For the first eight years of my coaching career, my sales process was "coach people until they want to pay me." That's not a summary, that was the entire strategy. Heck, I would tell prospective clients this was my plan. "I'm going to give you value until your mind is blown and you want to pay me."
It was obviously good enough that I built a viable coaching business with between 12 and 18 clients at any given time.
But is also sucked a lot of energy out of me and there were times that my business felt completely out of my control. Remember last year when I chopped off all my hair because I was so stressed out?
In the past seven weeks I have been completely heads down defining and testing what someone needs to know and experience at each step of the decision-making process:
* What does someone need to know before they talk to me the first time?
* What do they need to learn and experience in that first call?
* What do I need to know in order to move them forward?

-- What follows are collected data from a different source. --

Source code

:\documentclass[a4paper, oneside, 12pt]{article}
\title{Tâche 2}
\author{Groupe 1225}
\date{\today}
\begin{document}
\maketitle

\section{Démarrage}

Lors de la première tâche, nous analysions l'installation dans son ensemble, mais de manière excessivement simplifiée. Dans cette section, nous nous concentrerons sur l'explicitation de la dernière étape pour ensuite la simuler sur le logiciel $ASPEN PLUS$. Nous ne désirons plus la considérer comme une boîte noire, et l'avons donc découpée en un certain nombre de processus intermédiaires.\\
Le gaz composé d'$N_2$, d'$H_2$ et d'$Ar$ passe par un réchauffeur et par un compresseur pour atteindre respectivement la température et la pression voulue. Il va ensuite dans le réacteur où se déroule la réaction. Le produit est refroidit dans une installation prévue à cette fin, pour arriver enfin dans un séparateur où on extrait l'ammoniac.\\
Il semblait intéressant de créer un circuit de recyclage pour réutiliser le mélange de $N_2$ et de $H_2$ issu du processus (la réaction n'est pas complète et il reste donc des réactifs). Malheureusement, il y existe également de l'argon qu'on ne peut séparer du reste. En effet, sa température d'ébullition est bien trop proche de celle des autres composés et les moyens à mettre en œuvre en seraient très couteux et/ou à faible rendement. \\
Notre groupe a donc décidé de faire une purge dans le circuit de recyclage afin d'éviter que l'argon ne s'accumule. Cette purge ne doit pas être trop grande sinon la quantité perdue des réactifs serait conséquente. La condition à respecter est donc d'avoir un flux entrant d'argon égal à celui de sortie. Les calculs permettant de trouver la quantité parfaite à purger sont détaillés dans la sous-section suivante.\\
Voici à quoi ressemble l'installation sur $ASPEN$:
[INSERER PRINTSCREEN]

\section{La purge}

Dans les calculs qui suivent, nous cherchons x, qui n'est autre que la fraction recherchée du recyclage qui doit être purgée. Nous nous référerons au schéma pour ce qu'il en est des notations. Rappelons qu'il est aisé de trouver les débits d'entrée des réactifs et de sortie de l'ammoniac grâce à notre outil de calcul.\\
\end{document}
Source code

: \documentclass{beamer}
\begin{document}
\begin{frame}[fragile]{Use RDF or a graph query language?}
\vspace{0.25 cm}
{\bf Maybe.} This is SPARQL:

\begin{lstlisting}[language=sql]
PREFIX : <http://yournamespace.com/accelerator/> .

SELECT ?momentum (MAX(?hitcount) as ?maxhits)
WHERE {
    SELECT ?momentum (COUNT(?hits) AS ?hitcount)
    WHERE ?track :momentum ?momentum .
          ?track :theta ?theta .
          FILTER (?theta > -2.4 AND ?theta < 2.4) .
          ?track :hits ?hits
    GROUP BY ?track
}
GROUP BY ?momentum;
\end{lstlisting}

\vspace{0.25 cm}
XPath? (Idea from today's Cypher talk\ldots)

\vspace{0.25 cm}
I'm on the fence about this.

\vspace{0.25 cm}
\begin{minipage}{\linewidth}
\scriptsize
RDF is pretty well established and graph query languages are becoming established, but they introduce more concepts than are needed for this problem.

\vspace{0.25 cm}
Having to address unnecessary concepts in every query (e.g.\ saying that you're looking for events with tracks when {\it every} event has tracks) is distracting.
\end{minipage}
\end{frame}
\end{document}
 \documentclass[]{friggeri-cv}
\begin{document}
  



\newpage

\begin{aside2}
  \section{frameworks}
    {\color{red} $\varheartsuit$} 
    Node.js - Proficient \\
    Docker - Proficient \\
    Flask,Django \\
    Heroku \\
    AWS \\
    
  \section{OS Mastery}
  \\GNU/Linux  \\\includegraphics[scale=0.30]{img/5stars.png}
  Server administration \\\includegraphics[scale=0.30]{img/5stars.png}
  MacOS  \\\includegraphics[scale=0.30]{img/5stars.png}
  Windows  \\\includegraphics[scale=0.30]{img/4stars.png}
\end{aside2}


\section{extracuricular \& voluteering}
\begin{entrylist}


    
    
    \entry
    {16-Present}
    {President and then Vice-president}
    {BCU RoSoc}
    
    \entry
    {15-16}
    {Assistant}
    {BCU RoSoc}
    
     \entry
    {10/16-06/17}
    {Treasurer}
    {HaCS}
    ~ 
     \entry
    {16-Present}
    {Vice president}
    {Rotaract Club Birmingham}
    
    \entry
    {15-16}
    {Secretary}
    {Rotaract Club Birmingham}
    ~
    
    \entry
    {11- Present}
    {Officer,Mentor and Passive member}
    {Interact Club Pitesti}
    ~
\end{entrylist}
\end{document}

Rinse and repeat all the way through "Closed -- Won".
Too many founders (including myself) exit the early sales period thinking in terms of deal-making. We can close business, sometimes lots of business in aggregate, but it's an instinctual thing.
And there's two big issues with this:
1) The only way to scale is through more leads, which can be expensive, and more sales effort, which is time consuming.
2) There is absolutely no way to effectively communicate that instinct to another sales person. So no one can do that work for you. You can't scale.
By defining a clear sales process, you find the weak points of the process (where prospects fall out of the funnel) and figure out how to fix them. This results in a far higher close rate, meaning more sales for less work.
AND, you can eventually hire people to execute that sales process.
Don't rely on instinct.
1) Document your process, even if it's a hypothetical one.
2) Evaluate experience compared to your plan.
3) Update that plan when something doesn't work.
4) Find a highly predictable and repeatable process and stick to it.
In the last seven weeks, I've cut a third of my leads before even talking to them. I've cut another third after the first conversation. I've closed more than half of the rest.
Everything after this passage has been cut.